Réconfort face au stress
La période des fêtes de fin d'année pouvant être source de stress pour un grand nombre de personnes, ces téléfilms font du bien et font rêver, souligne-t-elle. Ils ramènent également à des valeurs traditionnelles et à une certaine simplicité. "On valorise l'ambiance des petites villes, le travail manuel, cette convivialité qu'on retrouve en dehors des grands centres urbains", explique Julie Escurignan.
"Et pour une société qui est souvent capitaliste, individualiste, où le gros de l'économie est fait dans les grandes villes, on rappelle que les petites villes ont leur importance et que parfois, il ne faut pas aller chercher très loin pour trouver le bonheur", ajoute-t-elle.

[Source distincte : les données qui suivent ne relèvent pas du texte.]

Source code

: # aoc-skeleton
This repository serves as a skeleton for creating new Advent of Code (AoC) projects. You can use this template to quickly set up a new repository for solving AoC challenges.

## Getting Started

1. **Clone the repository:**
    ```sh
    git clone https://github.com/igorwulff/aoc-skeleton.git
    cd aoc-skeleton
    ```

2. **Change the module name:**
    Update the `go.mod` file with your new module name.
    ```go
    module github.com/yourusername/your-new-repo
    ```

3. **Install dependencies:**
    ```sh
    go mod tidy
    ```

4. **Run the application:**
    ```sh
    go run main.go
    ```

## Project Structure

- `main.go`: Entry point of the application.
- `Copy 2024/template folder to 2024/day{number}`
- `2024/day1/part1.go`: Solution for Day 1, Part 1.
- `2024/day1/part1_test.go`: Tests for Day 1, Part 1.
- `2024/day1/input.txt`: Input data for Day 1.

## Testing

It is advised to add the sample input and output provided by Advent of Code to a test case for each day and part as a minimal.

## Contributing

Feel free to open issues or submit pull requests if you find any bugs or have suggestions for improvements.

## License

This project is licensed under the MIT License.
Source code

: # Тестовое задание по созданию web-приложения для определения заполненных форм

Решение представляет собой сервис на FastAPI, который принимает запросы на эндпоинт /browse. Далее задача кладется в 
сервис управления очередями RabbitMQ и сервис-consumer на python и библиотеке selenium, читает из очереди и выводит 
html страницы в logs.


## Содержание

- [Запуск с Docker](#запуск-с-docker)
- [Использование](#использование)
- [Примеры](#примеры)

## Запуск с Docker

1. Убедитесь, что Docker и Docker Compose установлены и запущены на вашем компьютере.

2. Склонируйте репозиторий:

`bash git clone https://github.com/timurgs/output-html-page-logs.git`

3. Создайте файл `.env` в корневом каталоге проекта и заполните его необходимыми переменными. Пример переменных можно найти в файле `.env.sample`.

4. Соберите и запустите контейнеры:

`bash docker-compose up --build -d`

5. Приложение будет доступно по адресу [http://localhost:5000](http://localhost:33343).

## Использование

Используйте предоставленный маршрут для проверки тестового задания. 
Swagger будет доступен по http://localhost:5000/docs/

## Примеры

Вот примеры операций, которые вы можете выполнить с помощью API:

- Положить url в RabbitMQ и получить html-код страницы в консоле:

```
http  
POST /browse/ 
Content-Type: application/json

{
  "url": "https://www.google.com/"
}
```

Et pour accompagner ces images réconfortantes, ces téléfilms utilisent des musiques de Noël, elles aussi extrêmement populaires. Il existe certains codes auxquels les chansons de Noël doivent répondre, tels que les thèmes abordés ou certains instruments comme le grelot. "C'est vraiment un instrument phare qui est tout de suite évocateur", explique Steven Jezo-Vannier, auteur de "Jingle Bells: l'improbable histoire des chansons de Noël", dans le 12h30. "Ce qui compte, c'est que la musique, autant que les paroles, soient génératrices d'images de nostalgie, qui renvoient à l'enfance".

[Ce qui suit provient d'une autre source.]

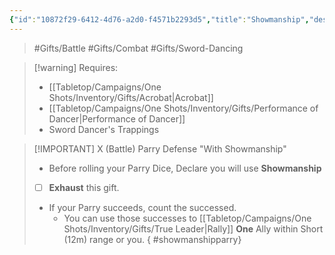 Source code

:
 ```yaml
---
{"id":"10872f29-6412-4d76-a2d0-f4571b2293d5","title":"Showmanship","description":"The show must go on.","publish":true,"date_created":"Friday, May 31st 2024, 11:13:54 pm","date_modified":"Monday, October 14th 2024, 2:22:12 am","editing_lock":true,"live_preview":true,"cssclasses":["mado-heading"],"PassFrontmatter":true}
---
```



> #Gifts/Battle #Gifts/Combat #Gifts/Sword-Dancing

> [!warning] Requires:
> - [[Tabletop/Campaigns/One Shots/Inventory/Gifts/Acrobat\|Acrobat]]
> - [[Tabletop/Campaigns/One Shots/Inventory/Gifts/Performance of Dancer\|Performance of Dancer]]
> - Sword Dancer's Trappings

> [!IMPORTANT] X (Battle) Parry Defense "With Showmanship"
> - Before rolling your Parry Dice, Declare you will use **Showmanship**
> - [ ] **Exhaust** this gift.
> - If your Parry succeeds, count the successed.
> 	- You can use those successes to [[Tabletop/Campaigns/One Shots/Inventory/Gifts/True Leader\|Rally]] **One** Ally within Short (12m) range or you.
{ #showmanshipparry}

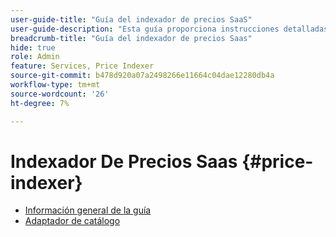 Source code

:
 ```yaml
---
user-guide-title: "Guía del indexador de precios SaaS"
user-guide-description: "Esta guía proporciona instrucciones detalladas para utilizar el indexador de precios SaaS."
breadcrumb-title: "Guía del indexador de precios Saas"
hide: true
role: Admin
feature: Services, Price Indexer
source-git-commit: b478d920a07a2498266e11664c04dae12280db4a
workflow-type: tm+mt
source-wordcount: '26'
ht-degree: 7%

---
```


# Indexador De Precios Saas {#price-indexer}

- [Información general de la guía](index.md)
- [Adaptador de catálogo](catalog-adapter.md)

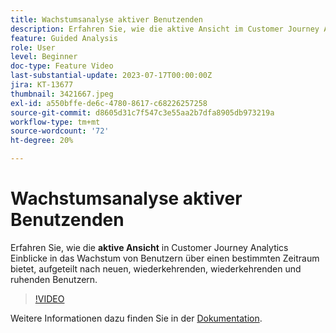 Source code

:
 ```yaml
---
title: Wachstumsanalyse aktiver Benutzenden
description: Erfahren Sie, wie die aktive Ansicht im Customer Journey Analytics Einblicke in das Wachstum von Benutzern über einen bestimmten Zeitraum bietet, aufgeteilt nach neuen, wiederkehrenden, wiederkehrenden und ruhenden Benutzern.
feature: Guided Analysis
role: User
level: Beginner
doc-type: Feature Video
last-substantial-update: 2023-07-17T00:00:00Z
jira: KT-13677
thumbnail: 3421667.jpeg
exl-id: a550bffe-de6c-4780-8617-c68226257258
source-git-commit: d8605d31c7f547c3e55aa2b7dfa8905db973219a
workflow-type: tm+mt
source-wordcount: '72'
ht-degree: 20%

---
```


# Wachstumsanalyse aktiver Benutzenden

Erfahren Sie, wie die **aktive Ansicht** in Customer Journey Analytics Einblicke in das Wachstum von Benutzern über einen bestimmten Zeitraum bietet, aufgeteilt nach neuen, wiederkehrenden, wiederkehrenden und ruhenden Benutzern.

>[!VIDEO](https://video.tv.adobe.com/v/3421667/?learn=on)

Weitere Informationen dazu finden Sie in der [Dokumentation](https://experienceleague.adobe.com/docs/analytics-platform/using/guided-analysis/user-growth/active.html).
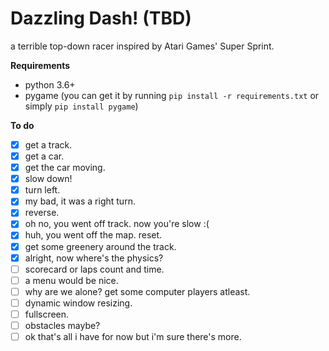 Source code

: # Dazzling Dash! (TBD)
a terrible top-down racer inspired by Atari Games' Super Sprint.

**Requirements**
- python 3.6+
- pygame (you can get it by running ```pip install -r requirements.txt``` or simply ```pip install pygame```)

**To do**
- [x] get a track.
- [x] get a car.
- [x] get the car moving.
- [x] slow down!
- [x] turn left.
- [x] my bad, it was a right turn.
- [x] reverse.
- [x] oh no, you went off track. now you're slow :(
- [x] huh, you went off the map. reset.
- [x] get some greenery around the track.
- [x] alright, now where's the physics?
- [ ] scorecard or laps count and time.
- [ ] a menu would be nice.
- [ ] why are we alone? get some computer players atleast.
- [ ] dynamic window resizing.
- [ ] fullscreen.
- [ ] obstacles maybe?
- [ ] ok that's all i have for now but i'm sure there's more.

Ces chansons à succès sont généralement chantées en anglais. La tradition s'est effectivement tout d'abord développée aux Etats-Unis et l'approche francophone est très différente, selon Steven Jezo-Vannier. "Il y a une tradition francophone de la chanson de Noël qui est plutôt liée à la chanson réaliste, où on parle souvent d'orphelins et autres", dit-il. Ces chansons sont donc "un peu plombantes", estime-t-il. "Et entre la dinde et le foie gras, ça passe moins bien que le peps des chansons pop américaines".
Marché lucratif
Rencontrant un énorme succès aujourd'hui, la musique de Noël trouve pourtant ses racines au Moyen Âge "et même encore antérieurement", explique Steven Jezo-Vannier. L'une des raisons de sa longévité est sa capacité à s'adapter et à se renouveler. Aujourd'hui, la chanson de Noël se décline dans plein de styles différents, allant du métal au rap, en passant par la pop, mais toujours en utilisant ces mêmes codes.

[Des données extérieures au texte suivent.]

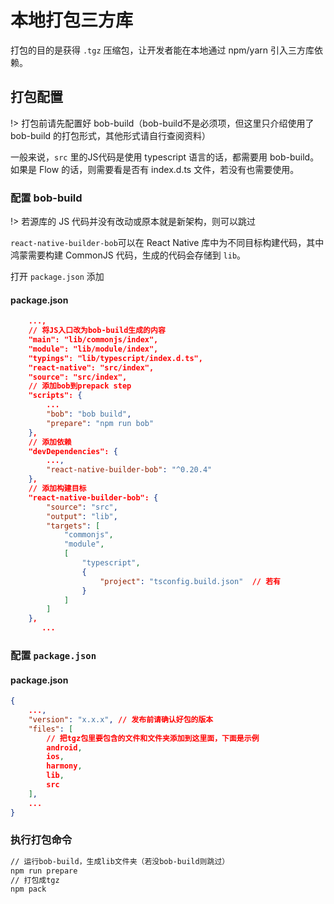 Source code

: # 本地打包三方库

打包的目的是获得 `.tgz` 压缩包，让开发者能在本地通过 npm/yarn 引入三方库依赖。

## 打包配置

!> 打包前请先配置好 bob-build（bob-build不是必须项，但这里只介绍使用了 bob-build 的打包形式，其他形式请自行查阅资料）

一般来说，`src` 里的JS代码是使用 typescript 语言的话，都需要用 bob-build。如果是 Flow 的话，则需要看是否有 index.d.ts 文件，若没有也需要使用。


### 配置 bob-build

!> 若源库的 JS 代码并没有改动或原本就是新架构，则可以跳过

`react-native-builder-bob`可以在 React Native 库中为不同目标构建代码，其中鸿蒙需要构建 CommonJS 代码，生成的代码会存储到 `lib`。

打开 `package.json` 添加

<!-- tabs:start -->
#### **package.json**
```json
    ...,
    // 将JS入口改为bob-build生成的内容
    "main": "lib/commonjs/index",
    "module": "lib/module/index",
    "typings": "lib/typescript/index.d.ts",
    "react-native": "src/index",
    "source": "src/index",
    // 添加bob到prepack step
    "scripts": {
        ...
        "bob": "bob build",
        "prepare": "npm run bob"
    },
    // 添加依赖
    "devDependencies": {
        ...,
        "react-native-builder-bob": "^0.20.4"
    },
    // 添加构建目标
    "react-native-builder-bob": {
        "source": "src",
        "output": "lib",
        "targets": [
            "commonjs",
            "module",
            [
                "typescript",
                {
                    "project": "tsconfig.build.json"  // 若有
                }
            ]
        ]
    },
       ...
```
<!-- tabs:end -->

### 配置 `package.json`

<!-- tabs:start -->
#### **package.json**
```json
{
    ...,
    "version": "x.x.x", // 发布前请确认好包的版本
    "files": [
        // 把tgz包里要包含的文件和文件夹添加到这里面，下面是示例
        android,
        ios,
        harmony,
        lib,
        src
    ],
    ...
}
```
<!-- tabs:end -->

### 执行打包命令

```bash
// 运行bob-build，生成lib文件夹（若没bob-build则跳过）
npm run prepare
// 打包成tgz
npm pack
```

Ce marché est extrêmement lucratif. Certaines radios américaines décident même de ne programmer que des chansons de Noël en fin d'année et voient leurs audiences doubler. "Une chanson de Noël aux Etats-Unis, ça rapporte gros", indique l'auteur, "parce qu'il suffit de reprendre des standards déjà existants. La plupart du temps les droits sont libres. Donc ça ne coûte pas grand-chose".
De plus, la familiarité des chansons assure leur succès auprès du public. "Les chansons sont déjà ancrées dans les têtes de chacun, donc il suffit de leur donner un coup de peps et ça peut rapporter gros", explique-t-il. "La preuve la plus éclatante est celle de Mariah Carey, avec son single qui rapporte des millions de dollars par an".
S'inscrire dans une tradition
Beaucoup d'artistes sortent donc une chanson ou un album de Noël. Mais au-delà de l'intérêt financier, cela leur permet "de se mettre dans une filiation, de tracer une descendance musicale et de s'imposer". Qu'il s'agisse de Bing Crosby, Frank Sinatra ou Ella Fitzgerald, "tous les grands noms ont brillé avec des chansons de Noël", affirme Steven Jezo-Vannier.
Les chanteurs souhaitent donc s'inscrire dans cette tradition et rejoindre les grands noms ou "en tout cas se positionner par rapport à ça", estime Steven Jezo-Vannier. "Parce que soit les artistes vont chanter ça de manière sérieuse, soit faire de l'anti-chanson de Noël justement pour se poser en opposition".
Certaines chansons s'écartent en effet du champ lexical typique de la chanson de Noël et évoquent d'autres thèmes, a priori moins festifs. L'un des exemples les plus parlants de ce type de chanson est "Fairytale of New York" des Pogues, avec Kirsty MacCol. Cet hymne de Noël des pubs irlandais et britanniques commence dans une cellule de dégrisement et se poursuit avec une dispute parsemée de jurons entre les deux chanteurs. La chanson a d'ailleurs été interprétée lors de l'enterrement de Shane MacGowan, le chanteur des Pogues décédé en début du mois.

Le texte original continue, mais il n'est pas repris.